The three major streaming media formats in use today are: RealNetworks RealSystem G2, Microsoft Windows Media Technologies (“WMT”), and Apple QuickTime. RealSystem G2 handles all media types including audio, video, animation, and still images and text. RealSystem G2 and QuickTime support SMIL, an XML-based language that allows the content provider to time and position media within the player window. To deliver the media in real time Real and QuickTime use RTSP, the Real Time Streaming Protocol. RTSP is an application-level protocol designed to work with lower-level protocols like RTP (Realtime Transport Protocol) and RSVP (Resource Reservation Protocol) to provide a complete streaming service over the Internet. To stream in WMT's Advanced Streaming Format, content providers typically must have Microsoft NT 4 Server installed. WMT does not support SMIL or RTSP but has its own protocol that it calls HTML+Time. Apple QuickTime recently has added the capability to serve streaming media. QuickTime can support a number of formats including VR, 3D, Flash, and MP3.

From a network perspective, traditional approaches to streaming Internet content involve transmitting a streaming signal from a source to a device known as a splitter (or repeater, reflector or mirror), which, in turn, replicates the source signal into multiple signals. Each of the multiple signals is the same, and each is sent on to a different destination. By cascading splitters in a tree-like fashion, a single source stream can be replicated into thousands or more identical copies. In this manner, a large number of viewers on the Internet can receive the same streaming signal simultaneously

It is also known in the art to deliver streaming media (and HTTP-based Web content) using a content delivery network (CDN). A CDN is a network of geographically distributed content delivery nodes that are arranged for efficient delivery of digital content (e.g., Web content, streaming media and applications) on behalf of third party content providers. A request from a requesting end user for given content is directed to a “best” replica, where “best” usually means that the item is served to the client quickly compared to the time it would take to fetch it from the content provider origin server.

Typically, a CDN is implemented as a combination of a content delivery infrastructure, a request-routing mechanism, and a distribution infrastructure. The content delivery infrastructure usually comprises a set of “surrogate” origin servers that are located at strategic locations (e.g., Internet network access points, Internet Points of Presence, and the like) for delivering copies of content to requesting end users. The request-routing mechanism allocates servers in the content delivery infrastructure to requesting clients in a way that, for web content delivery, minimizes a given client's response time and, for streaming media delivery, provides for the highest quality. The distribution infrastructure consists of on-demand or push-based mechanisms that move content from the origin server to the surrogates. An effective CDN serves frequently-accessed content from a surrogate that is optimal for a given requesting client. In a typical CDN, a single service provider operates the request-routers, the surrogates, and the content distributors. In addition, that service provider establishes business relationships with content publishers and acts on behalf of their origin server sites to provide a distributed delivery system. A well-known commercial CDN service that provides web content and media streaming is provided by Akamai Technologies, Inc. of Cambridge, Mass.
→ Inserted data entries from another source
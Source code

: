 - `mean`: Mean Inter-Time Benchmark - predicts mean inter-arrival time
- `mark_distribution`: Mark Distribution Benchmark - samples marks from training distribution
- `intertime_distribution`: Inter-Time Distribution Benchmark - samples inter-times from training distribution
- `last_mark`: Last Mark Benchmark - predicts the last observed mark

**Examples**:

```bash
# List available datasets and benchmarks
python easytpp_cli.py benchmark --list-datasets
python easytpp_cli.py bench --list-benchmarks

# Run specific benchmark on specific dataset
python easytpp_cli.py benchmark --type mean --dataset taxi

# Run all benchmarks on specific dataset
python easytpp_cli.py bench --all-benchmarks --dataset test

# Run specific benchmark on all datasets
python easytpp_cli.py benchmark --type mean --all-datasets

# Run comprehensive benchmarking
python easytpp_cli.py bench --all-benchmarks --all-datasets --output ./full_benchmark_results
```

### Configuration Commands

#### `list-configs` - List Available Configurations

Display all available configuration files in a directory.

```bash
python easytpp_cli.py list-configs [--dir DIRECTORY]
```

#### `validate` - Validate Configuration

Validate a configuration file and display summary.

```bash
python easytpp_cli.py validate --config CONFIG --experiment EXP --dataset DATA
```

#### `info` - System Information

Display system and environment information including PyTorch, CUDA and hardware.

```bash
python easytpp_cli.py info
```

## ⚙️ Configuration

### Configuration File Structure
CDNs may use content modification to tag content provider content for delivery. Content modification enables a content provider to take direct control over request-routing without the need for specific switching devices or directory services between the requesting clients and the origin server. Typically, content objects are made up of a basic structure that includes references to additional, embedded content objects. Most web pages, for example, consist of an HTML document that contains plain text together with some embedded objects, such as .gif or .jpg images. The embedded objects are referenced using embedded HTML directives. A similar scheme is used for some types of streaming content which, for example, may be embedded within an SMIL document. Embedded HTML or SMIL directives tell the client to fetch embedded objects from the origin server. Using a CDN content modification scheme, a content provider can modify references to embedded objects so that the client is told to fetch an embedded object from the best surrogate (instead of from the origin server).

In operation, when a client makes a request for an object that is being served from the CDN, an optimal or “best” edge-based content server is identified. The client browser then makes a request for the content from that server. When the requested object is not available from the identified server, the object may be retrieved from another CDN content server or, failing that, from the origin server.
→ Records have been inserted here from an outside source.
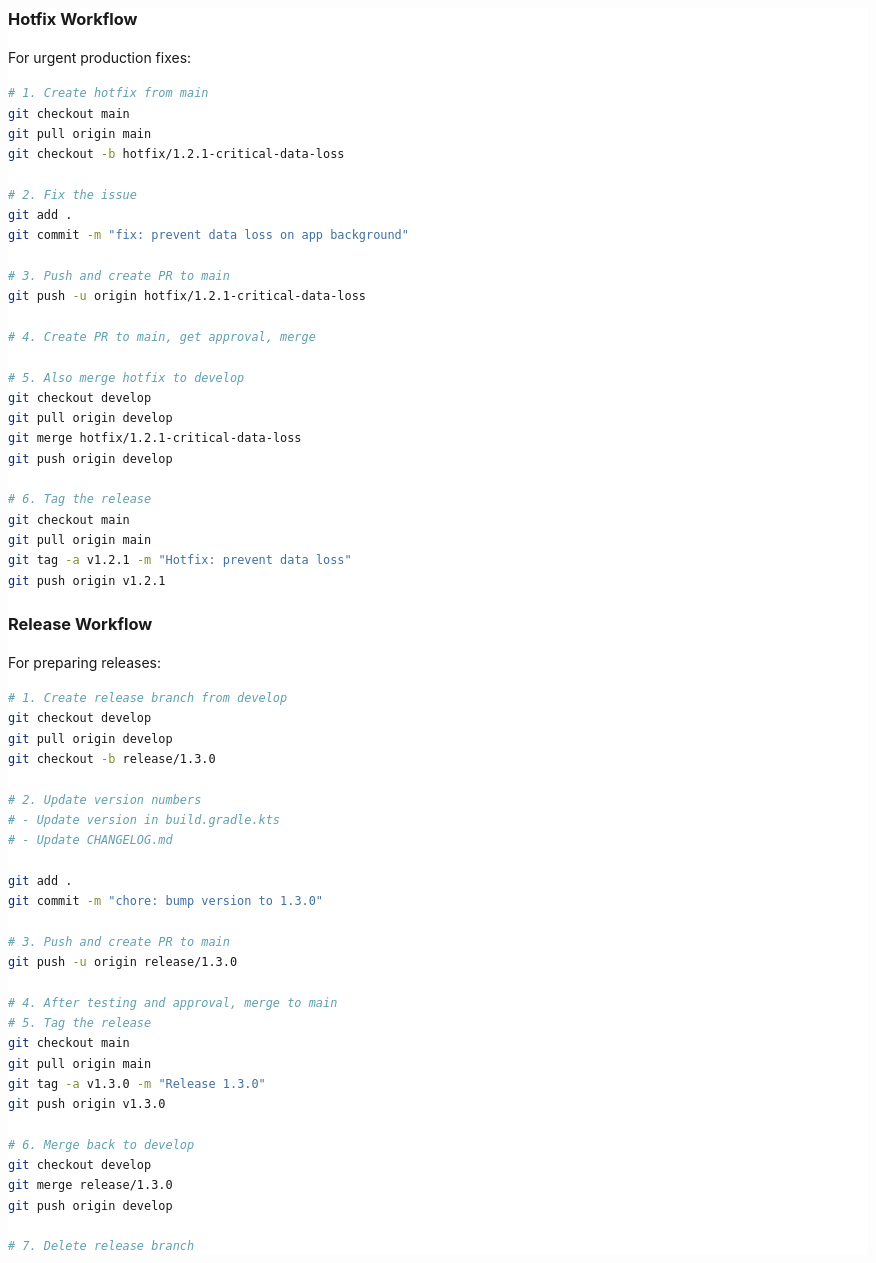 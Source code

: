 ### Hotfix Workflow

For urgent production fixes:

```bash
# 1. Create hotfix from main
git checkout main
git pull origin main
git checkout -b hotfix/1.2.1-critical-data-loss

# 2. Fix the issue
git add .
git commit -m "fix: prevent data loss on app background"

# 3. Push and create PR to main
git push -u origin hotfix/1.2.1-critical-data-loss

# 4. Create PR to main, get approval, merge

# 5. Also merge hotfix to develop
git checkout develop
git pull origin develop
git merge hotfix/1.2.1-critical-data-loss
git push origin develop

# 6. Tag the release
git checkout main
git pull origin main
git tag -a v1.2.1 -m "Hotfix: prevent data loss"
git push origin v1.2.1
```

### Release Workflow

For preparing releases:

```bash
# 1. Create release branch from develop
git checkout develop
git pull origin develop
git checkout -b release/1.3.0

# 2. Update version numbers
# - Update version in build.gradle.kts
# - Update CHANGELOG.md

git add .
git commit -m "chore: bump version to 1.3.0"

# 3. Push and create PR to main
git push -u origin release/1.3.0

# 4. After testing and approval, merge to main
# 5. Tag the release
git checkout main
git pull origin main
git tag -a v1.3.0 -m "Release 1.3.0"
git push origin v1.3.0

# 6. Merge back to develop
git checkout develop
git merge release/1.3.0
git push origin develop

# 7. Delete release branch
``` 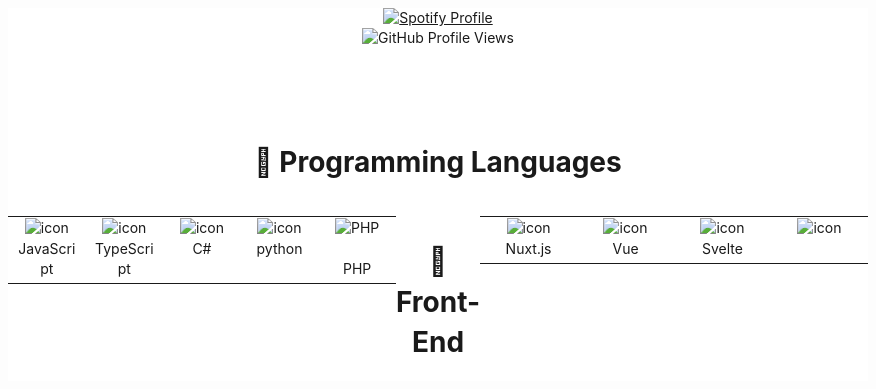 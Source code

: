 <div align="center">
  <a href="https://spotify-github-profile.kittinanx.com/api/view?uid=92snzp5cylz0joodc94q92z8j&redirect=true">
    <img src="https://spotify-github-profile.kittinanx.com/api/view?uid=92snzp5cylz0joodc94q92z8j&cover_image=true&theme=natemoo-re&show_offline=false&background_color=121212&interchange=true&bar_color=2954d6&bar_color_cover=true" alt="Spotify Profile">
  </a>
</div>

<div align="center">
  <img src="https://komarev.com/ghpvc/?username=a7t-byte" alt="GitHub Profile Views">
</div>

<br/><br/>

<h1 align="center">🌟 Programming Languages </h1>
<div style="display: flex; align-items: flex-start; align: center">
<table align="center">
  <tr>
    <td align="center" width="96">
        <img src="https://techstack-generator.vercel.app/js-icon.svg" alt="icon" width="65" height="65" />
      <br>JavaScript
    </td>
    <td align="center" width="96">
        <img src="https://techstack-generator.vercel.app/ts-icon.svg" alt="icon" width="65" height="65" />
      <br>TypeScript
    </td>
    <td align="center" width="96">
        <img src="https://techstack-generator.vercel.app/csharp-icon.svg" alt="icon" width="65" height="65" />
      <br>C#
    </td>
    <td align="center" width="96">
        <img src="https://techstack-generator.vercel.app/python-icon.svg" alt="icon" width="65" height="65" />
      <br>python
    </td>
    <td align="center" width="96">
        <img src="https://skillicons.dev/icons?i=php" width="48" height="48" alt="PHP" />
      <br><br>PHP
    </td>
  </tr>
</table>

<br/>

<h1 align="center">🌟 Front-End </h1>
<table align="center">
  <tr>
    <td align="center" width="96">
        <img src="https://skillicons.dev/icons?i=nuxt" alt="icon" width="65" height="65" />
      <br>Nuxt.js
    </td>
    <td align="center" width="96">
        <img src="https://skillicons.dev/icons?i=vue" alt="icon" width="65" height="65" />
      <br>Vue
    </td>
     <td align="center" width="96">
        <img src="https://skillicons.dev/icons?i=svelte" alt="icon" width="65" height="65" />
      <br>Svelte
    </td>
    <td align="center" width="96">
        <img src="https://skillicons.dev/icons?i=electron" alt="icon" width="65" height="65" />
A “best” content server for a particular client may not remain that way for a given time period. In the context of streaming content delivery, for example, the notion of “best” can change very quickly given the relatively large size of most streams (and the near-infinite size of all live streams). Thus, in many cases, the “best” server for a given client player receiving a given stream is likely to change before the stream is finished.
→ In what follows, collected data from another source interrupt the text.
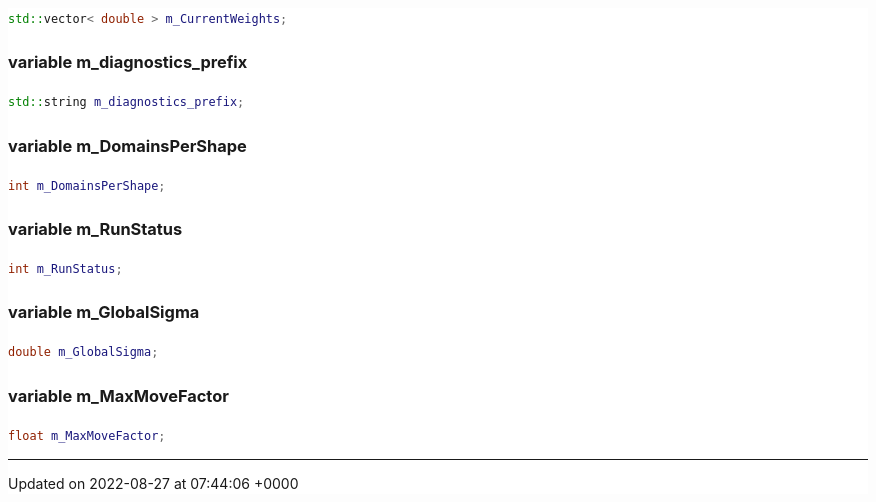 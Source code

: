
 ```cpp
std::vector< double > m_CurrentWeights;
```


### variable m_diagnostics_prefix

```cpp
std::string m_diagnostics_prefix;
```


### variable m_DomainsPerShape

```cpp
int m_DomainsPerShape;
```


### variable m_RunStatus

```cpp
int m_RunStatus;
```


### variable m_GlobalSigma

```cpp
double m_GlobalSigma;
```


### variable m_MaxMoveFactor

```cpp
float m_MaxMoveFactor;
```


-------------------------------

Updated on 2022-08-27 at 07:44:06 +0000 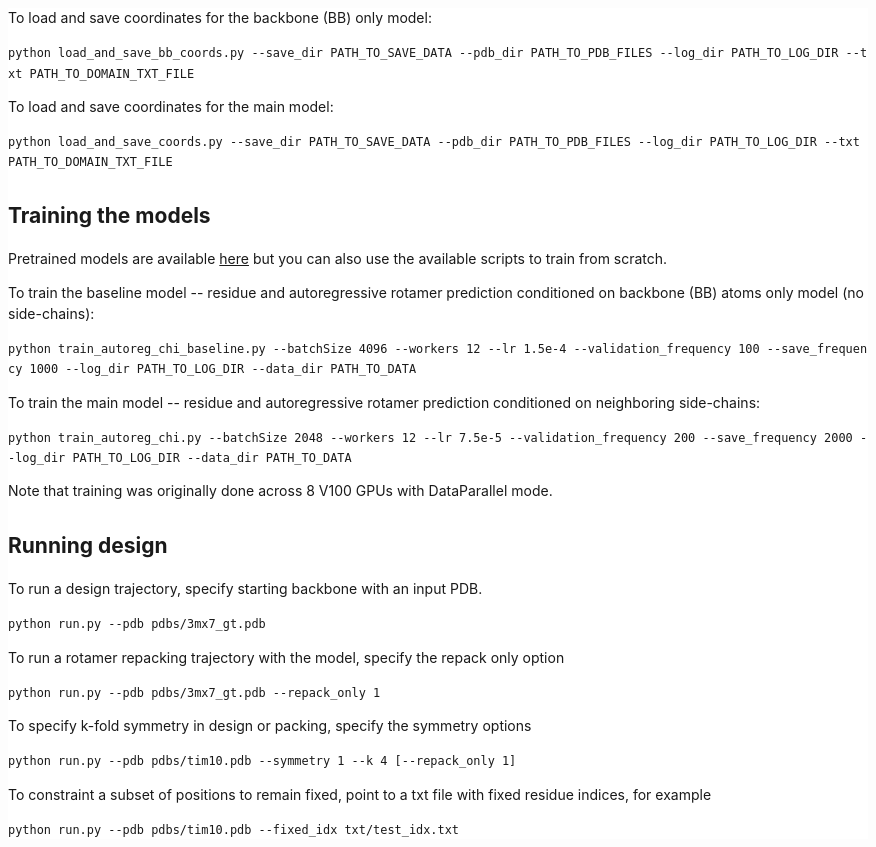 To load and save coordinates for the backbone (BB) only model:
```
python load_and_save_bb_coords.py --save_dir PATH_TO_SAVE_DATA --pdb_dir PATH_TO_PDB_FILES --log_dir PATH_TO_LOG_DIR --txt PATH_TO_DOMAIN_TXT_FILE
```

To load and save coordinates for the main model:
```
python load_and_save_coords.py --save_dir PATH_TO_SAVE_DATA --pdb_dir PATH_TO_PDB_FILES --log_dir PATH_TO_LOG_DIR --txt PATH_TO_DOMAIN_TXT_FILE
```

## Training the models

Pretrained models are available [here](https://drive.google.com/file/d/1cHoyeI0H_Jo9bqgFH4z0dfx2s9as9Jp1/view?usp=sharing) but you can also use the available scripts to train from scratch.

To train the baseline model -- residue and autoregressive rotamer prediction conditioned on backbone (BB) atoms only model (no side-chains):
```
python train_autoreg_chi_baseline.py --batchSize 4096 --workers 12 --lr 1.5e-4 --validation_frequency 100 --save_frequency 1000 --log_dir PATH_TO_LOG_DIR --data_dir PATH_TO_DATA
```

To train the main model -- residue and autoregressive rotamer prediction conditioned on neighboring side-chains:
```
python train_autoreg_chi.py --batchSize 2048 --workers 12 --lr 7.5e-5 --validation_frequency 200 --save_frequency 2000 --log_dir PATH_TO_LOG_DIR --data_dir PATH_TO_DATA
```
Note that training was originally done across 8 V100 GPUs with DataParallel mode.


  
## Running design

To run a design trajectory, specify starting backbone with an input PDB. 

```
python run.py --pdb pdbs/3mx7_gt.pdb
```

To run a rotamer repacking trajectory with the model, specify the repack only option
```
python run.py --pdb pdbs/3mx7_gt.pdb --repack_only 1
```

To specify k-fold symmetry in design or packing, specify the symmetry options 
```
python run.py --pdb pdbs/tim10.pdb --symmetry 1 --k 4 [--repack_only 1]
```

To constraint a subset of positions to remain fixed, point to a txt file with fixed residue indices, for example
```
python run.py --pdb pdbs/tim10.pdb --fixed_idx txt/test_idx.txt
```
It would be desirable to enable a client player to identify a best server dynamically and, when appropriate, to enable the player to selectively switch from one server to another during the process of downloading and outputting a given stream or other large file.

BRIEF SUMMARY OF THE INVENTION

A client machine includes a media player provisioned to perform a query to a CDNSP nameserver having a network map of Internet traffic conditions. In a preferred embodiment, the query is a DNS SRV lookup and includes an identification of the client player. The query is made asking for a particular service (e.g., RTSP) via a particular protocol (TCP) in a particular CDNSP domain. In response, the nameserver returns a set of one or more tokens, with each token defining a machine or, in the preferred embodiment, a group of machines, from which the player should seek to obtain given content (e.g., a stream). The player may then optionally perform one or more tests to determine which one of a set of returned servers provides a best quality of service for the content delivery. That server is then used to retrieve the content. Periodically, the client player code repeats the DNS SRV query during playback to determine whether there is a better source for the stream. If so, the player is controlled to switch to the better stream source “on the fly” if appropriate to maintain and/or enhance the quality of service. Preferably, the client player publishes data back to the CDNSP identifying the results that were obtained during the testing process. This data provides the CDNSP with feedback regarding why the client player selected a particular server. Such data may then be used to augment the network map that is used by the CDNSP for subsequent request routing determinations.

The foregoing has outlined some of the more pertinent features of the present invention. These features should be construed to be merely illustrative. Many other beneficial results can be attained by applying the disclosed invention in a different manner or by modifying the invention as will be described. Accordingly, other features and a fuller understanding of the invention may be had by referring to the following Detailed Description of the Preferred Embodiment.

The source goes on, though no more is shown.